Admit it, you'd drink whatever beer he told you to.

So it's a bit unbalanced, but McAvoy does fine, the casting is excellent, and the actors craft fun (if not always exactly deep) characters across the board.

Which brings us to the final and most surprising thing the film has going for it: pleasures other than action! For a superhero film, there's virtually no action or fighting at all throughout most of the run time. Magneto has one awesome scene of introduction which is so badass I won't spoil it for you, but otherwise most of the film is about the characters meeting and setting things up, hardly an action sequence or major setpiece to be found. If there is a genius to the thing, though, it's that it knows it doesn't have to be blowing shit up all the time to entertain you. It has such a great cast and such a light, fun touch that its most pleasurable experiences are often its least expensive. Watching the montage of Charles and Magneto recruiting other mutants and experiencing the rush of excitement all parties feel as they reveal to each other that they're part of the same club is just a pure pleasure in a way movies used to be before “fun” was synonymous with “sensory overload.” Interesting, likeable characters having fun and bouncing off each other, nary an explosion in sight. I mean, I'd trade the whole ludicrous battleship desert island nuclear showdown for a couple more scenes of the newly recruited X-Men hanging out and playing with their powers. There's a genuine earnest joy there, something which has been missing from superhero movies so long I almost hadn't even realized how much I missed it. It pervades the whole film and buoys it even when the script sags a bit.

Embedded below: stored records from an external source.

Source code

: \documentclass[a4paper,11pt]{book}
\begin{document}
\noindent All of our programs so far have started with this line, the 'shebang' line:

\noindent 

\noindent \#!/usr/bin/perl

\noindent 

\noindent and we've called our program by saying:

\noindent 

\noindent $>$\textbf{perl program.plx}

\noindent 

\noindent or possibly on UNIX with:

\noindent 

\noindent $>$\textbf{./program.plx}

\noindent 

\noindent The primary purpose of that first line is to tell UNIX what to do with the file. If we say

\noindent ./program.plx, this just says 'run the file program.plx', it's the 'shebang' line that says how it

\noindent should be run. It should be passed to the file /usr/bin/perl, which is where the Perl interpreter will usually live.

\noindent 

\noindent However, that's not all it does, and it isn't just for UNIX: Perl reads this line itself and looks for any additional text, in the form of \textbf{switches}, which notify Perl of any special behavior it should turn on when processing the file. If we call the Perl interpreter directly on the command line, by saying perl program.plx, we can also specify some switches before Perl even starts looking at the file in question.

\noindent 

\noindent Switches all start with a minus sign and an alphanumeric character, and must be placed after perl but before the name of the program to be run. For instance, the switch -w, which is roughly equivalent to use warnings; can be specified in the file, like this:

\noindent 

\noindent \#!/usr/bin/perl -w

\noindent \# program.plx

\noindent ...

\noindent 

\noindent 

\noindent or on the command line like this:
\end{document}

Ok so the script, written by Vaughn and his long-time writing partner Jane Goldman is pretty weak. I can't deny that. It has a few clever ideas but some (the mutant “cure”) we've seen before and others (good guy turns evil) are sort of half-formed and don't really add up in any satisfying way. Like KICK-ASS, the script keeps telling you that it's saying something deep but then never really says it. If the script were even a little better, I might be able to join these nerds who are calling this one a classic. Sorry, can't follow you there, kids. But a film this packed with good stuff can sustain itself on goodwill alone. Even when the film can't quite find the words to say it, there's a certain truth that the actors bring to their roles, and an even greater sense of dorky fun.

Look, it has Kevin Bacon lounging in a burgundy velour suit in the belly of a submarine decked out with shag carpeting, a blond in a two-piece white corset, and a guy who people seem too polite to point out looks exactly like the devil*. If that ain't enough to convince you to see the thing, I dunno, man, maybe watch THE MAGNIFICENT AMBERSONS or something.



*So, apparently this guy actually is literally the devil (according to his wikipedia page, anyway). His bio sounds like it would make a good Ken Russel film, though, and I think I speak for all mankind when I say I'd like to see a 160 million dollar spin-off about Jason Flemyng in devil makeup going around, “mating with women who had strange appearances.”

 Seeking: Ladies of strange appearance, ages 18+ who are up for no-strings attached kinda thing.

1 comment:

  1. This was, I think, the only superhero movie I bothered to go see this year, and it was a pretty good one.

    I think (?) Vern might of mentioned this, but the biggest missed opportunity was, given the era it was set it, in didn't do more to try to tie into the social/racial/sexual revolutions of the 60's. Given the X-Men series often acting as a metaphor for civil rights and what not, it's a little surprising. In fact, the sexual and racial mores of the film are (unintentionally, no doubt) a little dubious. Most notably, there are two minorities on the new X-Men team, and one is the first to die, and the other turns into a villain. Way to embrace the spirit of the 60s, guys.

    Not that I require this movie to make a statement or anything, it just seems like such an obvious missed opportunity.